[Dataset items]
○ ○ ○ ○ ○

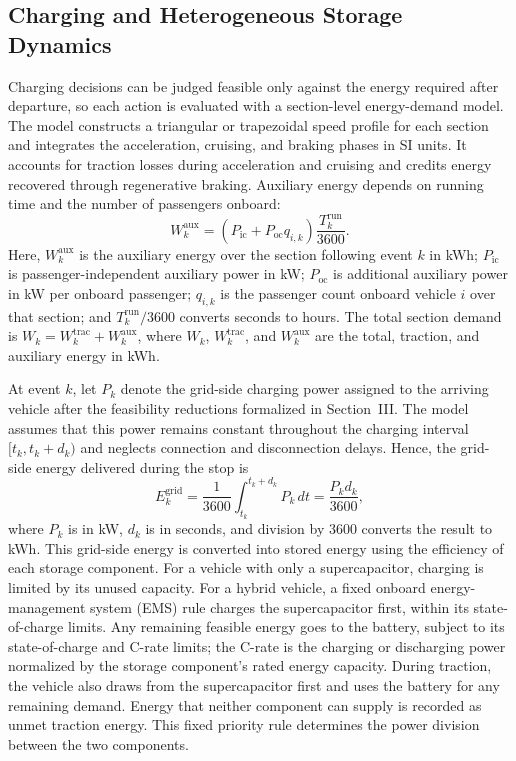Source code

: \documentclass[conference]{IEEEtran}
\begin{document}
\subsection{Charging and Heterogeneous Storage Dynamics}
Charging decisions can be judged feasible only against the energy required after departure, so each action is evaluated with a section-level energy-demand model. The model constructs a triangular or trapezoidal speed profile for each section \cite{ghaviha2019speed} and integrates the acceleration, cruising, and braking phases in SI units. It accounts for traction losses during acceleration and cruising and credits energy recovered through regenerative braking. Auxiliary energy depends on running time and the number of passengers onboard:
\begin{equation}
    W^{\mathrm{aux}}_k = \left(P_{\mathrm{ic}} + P_{\mathrm{oc}} q_{i,k}\right)\frac{T^{\mathrm{run}}_k}{3600}.
\end{equation}
Here, $W^{\mathrm{aux}}_k$ is the auxiliary energy over the section following event $k$ in kWh; $P_{\mathrm{ic}}$ is passenger-independent auxiliary power in kW; $P_{\mathrm{oc}}$ is additional auxiliary power in kW per onboard passenger; $q_{i,k}$ is the passenger count onboard vehicle $i$ over that section; and $T^{\mathrm{run}}_k/3600$ converts seconds to hours. The total section demand is $W_k = W^{\mathrm{trac}}_k + W^{\mathrm{aux}}_k$, where $W_k$, $W^{\mathrm{trac}}_k$, and $W^{\mathrm{aux}}_k$ are the total, traction, and auxiliary energy in kWh.

At event $k$, let $P_k$ denote the grid-side charging power assigned to the arriving vehicle after the feasibility reductions formalized in Section~III. The model assumes that this power remains constant throughout the charging interval $[t_k,t_k+d_k)$ and neglects connection and disconnection delays. Hence, the grid-side energy delivered during the stop is
\begin{equation}
 E^{\mathrm{grid}}_k
 =\frac{1}{3600}\int_{t_k}^{t_k+d_k}P_k\,dt
 =\frac{P_kd_k}{3600},
\end{equation}
where $P_k$ is in kW, $d_k$ is in seconds, and division by 3600 converts the result to kWh. This grid-side energy is converted into stored energy using the efficiency of each storage component. For a vehicle with only a supercapacitor, charging is limited by its unused capacity. For a hybrid vehicle, a fixed onboard energy-management system (EMS) rule charges the supercapacitor first, within its state-of-charge limits. Any remaining feasible energy goes to the battery, subject to its state-of-charge and C-rate limits; the C-rate is the charging or discharging power normalized by the storage component's rated energy capacity. During traction, the vehicle also draws from the supercapacitor first and uses the battery for any remaining demand. Energy that neither component can supply is recorded as unmet traction energy. This fixed priority rule determines the power division between the two components.
\end{document}
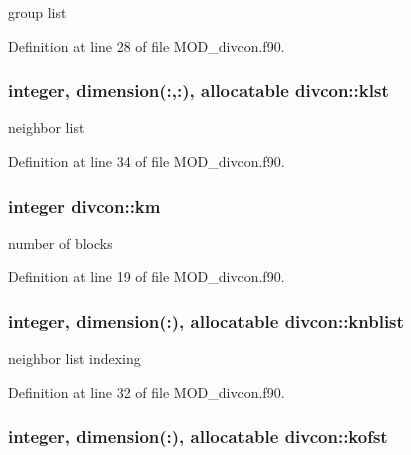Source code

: group list 



Definition at line 28 of file M\-O\-D\-\_\-divcon.\-f90.

\hypertarget{classdivcon_ab2af8e112e7ff97134538cc3c57a932e}{
\subsubsection[{klst}]{\setlength{\rightskip}{0pt plus 5cm}integer, dimension(\-:,\-:), allocatable divcon\-::klst}}\label{classdivcon_ab2af8e112e7ff97134538cc3c57a932e}


neighbor list 



Definition at line 34 of file M\-O\-D\-\_\-divcon.\-f90.

\hypertarget{classdivcon_ab4439f8aee99be1a5ba1f14c1e228616}{
\subsubsection[{km}]{\setlength{\rightskip}{0pt plus 5cm}integer divcon\-::km}}\label{classdivcon_ab4439f8aee99be1a5ba1f14c1e228616}


number of blocks 



Definition at line 19 of file M\-O\-D\-\_\-divcon.\-f90.

\hypertarget{classdivcon_a946b1a91ab9c1ee815dbbc9f5773677a}{
\subsubsection[{knblist}]{\setlength{\rightskip}{0pt plus 5cm}integer, dimension(\-:), allocatable divcon\-::knblist}}\label{classdivcon_a946b1a91ab9c1ee815dbbc9f5773677a}


neighbor list indexing 



Definition at line 32 of file M\-O\-D\-\_\-divcon.\-f90.

\hypertarget{classdivcon_a323999e4a5bd8e8ea2d277eb52ee66ad}{
\subsubsection[{kofst}]{\setlength{\rightskip}{0pt plus 5cm}integer, dimension(\-:), allocatable divcon\-::kofst}}\label{classdivcon_a323999e4a5bd8e8ea2d277eb52ee66ad}


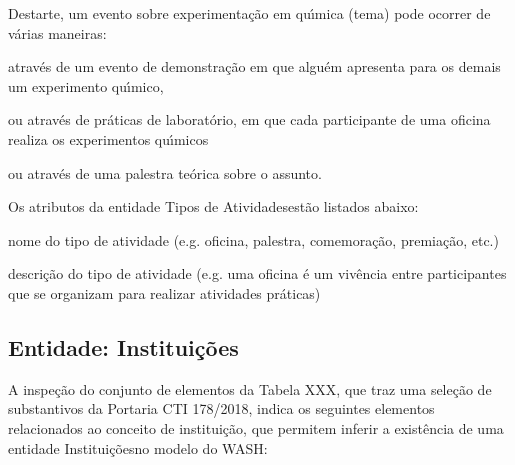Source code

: \documentclass[
12pt,		%
openright,	%
twoside,  %
a4paper,			%
chapter=TITLE,		%
english,			%
french,				%
spanish,			%
brazil				%
]{USPSC-classe/USPSC}
\begin{document}
Destarte, um evento sobre experimenta\c{c}\~ao em qu\'{\i}mica (tema) pode ocorrer de v\'arias maneiras:















\begin{alineas}
\item atrav\'es de um evento de demonstra\c{c}\~ao em que algu\'em apresenta para os demais um experimento qu\'{\i}mico,
\item ou atrav\'es de pr\'aticas de laborat\'orio, em que cada participante de uma oficina realiza os experimentos qu\'{\i}micos
\item ou atrav\'es de uma palestra te\'orica sobre o assunto.
\end{alineas}

Os atributos da entidade \textquotedbl Tipos de Atividades\textquotedbl  est\~ao listados abaixo:















\begin{alineas}
\item nome do tipo de atividade (e.g. oficina, palestra, comemora\c{c}\~ao, premia\c{c}\~ao, etc.)
\item descri\c{c}\~ao do tipo de atividade (e.g. \textquotedbl uma oficina \'e um viv\^encia entre participantes que se organizam para realizar atividades pr\'aticas\textquotedbl )
\end{alineas}

\subsection[Entidade: Institui\c{c}\~oes]{Entidade: Institui\c{c}\~oes}\label{Entidade: Institui\c{c}\~oes}
A inspe\c{c}\~ao do conjunto de elementos da Tabela XXX, que traz uma sele\c{c}\~ao de substantivos da Portaria CTI 178/2018, indica os seguintes elementos relacionados ao conceito de \textquotedbl institui\c{c}\~ao\textquotedbl , que permitem inferir a exist\^encia de uma entidade \textquotedbl Institui\c{c}\~oes\textquotedbl  no modelo do WASH:
\end{document}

○ ○ ○ ○ ○

— Try it —
Return, in full, every line of these entries that holds "frac".

— Result of the task —
    W^{\mathrm{aux}}_k = \left(P_{\mathrm{ic}} + P_{\mathrm{oc}} q_{i,k}\right)\frac{T^{\mathrm{run}}_k}{3600}.
 =\frac{1}{3600}\int_{t_k}^{t_k+d_k}P_k\,dt
 =\frac{P_kd_k}{3600},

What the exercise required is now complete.